At the uppermost layer of legal systems are legal arrangements that are multinational or transnational in scope. Within the European Economic Community, following the Treaty of Rome in 1957 and the Single European Act in 1987, the adoption or imposition of a multinational regime is proceeding rapidly. The process requires the harmonization of a large body of law including corporate, intellectual property, environmental, tax, products liability, banking, transportation, product regulation (e.g., food and pharmaceuticals), and antitrust law. Member states must conform their national laws to comply with community directives, inevitably leading to the homogenization of European law. This process, along with the substantial alterations in property and contract law accompanying the economic changes in the Soviet Union and eastern Europe, suggests that the differences among legal systems of European origin will diminish over the next few decades, especially differences among laws governing commercial and economic transactions.
Indeed, the existence of a global economic order promotes some similarities in all laws governing economic transactions. Islamic law has been compelled to create a number of legal devices and fictions designed to avoid direct confrontation will several teachings of the Koran, such as the prohibition against charging interest that would make participation in a modern economic order difficult (David and Brierley 1985, p. 469). The emerging global economy has also created a new layer if transnational legal actors who at once attempt to export their nationalist version of law and to create a set of transnational institutional arrangements that sometimes complement and sometimes are in opposition to national legal structures. For example, Dezalay and Garth (1996) describe the emergence of a cadre of international commercial arbitrators and their creation of a international legal field with its own networks, hierachical relationships, expertise, and rules.
A number of additional global issues also create pressures toward the creation of transnational legal arrangements. These include transnational crime; ethnic and racial conflict; world population and migration patterns; labor flows; and, perhaps most significant, environmental regulation. Common legal structures created to address these issues and demands that nation-state legal systems enact and enforce appropriate compliance mechanisms may lead to the rebirth of the ideal of international legal unification that was popular at the beginning of the century. As can be seen in the European example, such unification inevitably involves some imposition of law.

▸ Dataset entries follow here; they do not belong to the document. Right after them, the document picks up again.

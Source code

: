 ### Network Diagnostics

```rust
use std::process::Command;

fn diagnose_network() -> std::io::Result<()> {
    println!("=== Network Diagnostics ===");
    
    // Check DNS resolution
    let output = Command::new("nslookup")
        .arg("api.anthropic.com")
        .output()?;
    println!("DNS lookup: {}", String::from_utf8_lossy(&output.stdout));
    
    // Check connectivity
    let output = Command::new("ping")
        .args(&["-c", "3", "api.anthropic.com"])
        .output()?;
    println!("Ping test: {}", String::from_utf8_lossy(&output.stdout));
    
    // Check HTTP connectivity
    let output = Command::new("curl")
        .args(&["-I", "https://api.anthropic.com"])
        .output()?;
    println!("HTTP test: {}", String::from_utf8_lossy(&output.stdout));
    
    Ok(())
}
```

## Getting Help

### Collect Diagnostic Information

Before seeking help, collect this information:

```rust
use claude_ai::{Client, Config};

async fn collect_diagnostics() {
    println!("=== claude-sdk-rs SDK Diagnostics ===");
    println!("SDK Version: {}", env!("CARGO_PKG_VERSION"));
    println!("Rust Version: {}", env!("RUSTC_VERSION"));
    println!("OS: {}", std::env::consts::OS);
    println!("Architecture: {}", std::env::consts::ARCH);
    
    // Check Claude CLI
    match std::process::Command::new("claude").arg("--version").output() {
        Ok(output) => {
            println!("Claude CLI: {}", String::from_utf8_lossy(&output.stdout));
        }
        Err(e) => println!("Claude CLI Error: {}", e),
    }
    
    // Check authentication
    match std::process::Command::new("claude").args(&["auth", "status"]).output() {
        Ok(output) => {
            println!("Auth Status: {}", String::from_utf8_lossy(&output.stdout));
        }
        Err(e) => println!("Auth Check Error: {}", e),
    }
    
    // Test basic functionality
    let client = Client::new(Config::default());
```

Because pressures to build a more complex body of transnational law coincide with the diminution of differences in Western legal systems, over the next few decades one of the most interesting issues in the study of legal systems will involve movements toward and resistance to a transnational legal order premised on the hegemony of Western legal systems and Western legal concepts. The ongoing task of comparative law is to understand the processes of borrowing, imposition, and resistance, both among nations and between levels of legal systems.